Interpret Learning Curves

Consider the following when evaluating the Learning Curves graph:

  • You must unlock holdout to display Validation scores.

  • Study the model for any sharp changes or performance decrease with increased sample size. If the dataset or the validation set is small, there may be significant variation due to the exact characteristics of the datasets.

  • Model performance can decrease with increasing sample size, as models may become overly sensitive to particular characteristics of the training set.

  • In general, high-bias models (such as linear models) may do better at small sample sizes, while more flexible, high-variance models often perform better at large sample sizes.

  • Preprocessing variations can increase model flexibility.

Compute new sample sizes

You can compute the Learning Curves graph for several models in a single click across a set of different sample sizes. By default, the graph auto-populates with sample sizes that map to the stages that were part of your modeling mode selection—three points (full Autopilot and the model recommended and prepared for deployment).
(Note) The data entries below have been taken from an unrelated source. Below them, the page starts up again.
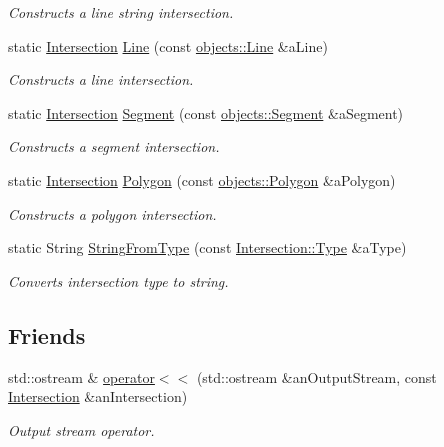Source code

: \begin{DoxyCompactItemize}
\begin{DoxyCompactList}\small\item\em Constructs a line string intersection. \end{DoxyCompactList}\item 
static \hyperlink{classostk_1_1math_1_1geom_1_1d2_1_1_intersection}{Intersection} \hyperlink{classostk_1_1math_1_1geom_1_1d2_1_1_intersection_a536bc73bc0e02fecc86c6f31d7bf77e0}{Line} (const \hyperlink{classostk_1_1math_1_1geom_1_1d2_1_1objects_1_1_line}{objects\+::\+Line} \&a\+Line)
\begin{DoxyCompactList}\small\item\em Constructs a line intersection. \end{DoxyCompactList}\item 
static \hyperlink{classostk_1_1math_1_1geom_1_1d2_1_1_intersection}{Intersection} \hyperlink{classostk_1_1math_1_1geom_1_1d2_1_1_intersection_a6bb661360b82d21556a832506eea0c16}{Segment} (const \hyperlink{classostk_1_1math_1_1geom_1_1d2_1_1objects_1_1_segment}{objects\+::\+Segment} \&a\+Segment)
\begin{DoxyCompactList}\small\item\em Constructs a segment intersection. \end{DoxyCompactList}\item 
static \hyperlink{classostk_1_1math_1_1geom_1_1d2_1_1_intersection}{Intersection} \hyperlink{classostk_1_1math_1_1geom_1_1d2_1_1_intersection_ae0e221d32a983ada797341ee135dbd5b}{Polygon} (const \hyperlink{classostk_1_1math_1_1geom_1_1d2_1_1objects_1_1_polygon}{objects\+::\+Polygon} \&a\+Polygon)
\begin{DoxyCompactList}\small\item\em Constructs a polygon intersection. \end{DoxyCompactList}\item 
static String \hyperlink{classostk_1_1math_1_1geom_1_1d2_1_1_intersection_a745e7e2a6986dc19ab955e6b6f288af2}{String\+From\+Type} (const \hyperlink{classostk_1_1math_1_1geom_1_1d2_1_1_intersection_a8712ffbb37647ed5212ff8ba6da68b00}{Intersection\+::\+Type} \&a\+Type)
\begin{DoxyCompactList}\small\item\em Converts intersection type to string. \end{DoxyCompactList}\end{DoxyCompactItemize}
\subsection*{Friends}
\begin{DoxyCompactItemize}
\item 
std\+::ostream \& \hyperlink{classostk_1_1math_1_1geom_1_1d2_1_1_intersection_a8ff783039001be6a871338148f4f2919}{operator$<$$<$} (std\+::ostream \&an\+Output\+Stream, const \hyperlink{classostk_1_1math_1_1geom_1_1d2_1_1_intersection}{Intersection} \&an\+Intersection)
\begin{DoxyCompactList}\small\item\em Output stream operator. \end{DoxyCompactList}\end{DoxyCompactItemize}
Learning Curves with Quick Autopilot

Because Quick Autopilot uses one-stage training, the Learning Curves graph that was initially populated will show only a single point. To use the Quick run as the basis for this visualization, you can manually run models at various sample sizes or run a different Autopilot mode.

To compute and display additional sample sizes with the Compute Learning Curves option:

Adding sample sizes and clicking Compute causes DataRobot to recompute for the newly entered sizes. Computation is run for all models, or, if you selected one or more models from the list of the right, only for the selected model(s). While per-request size is limited to five sample sizes, you can display any number of points on the graph (using multiple requests). The sample size values you add via Compute Learning Curves are only remembered and auto-populated for that session; they do not persist if you navigate away from the page. To view anything above 64%, you must first unlock holdout.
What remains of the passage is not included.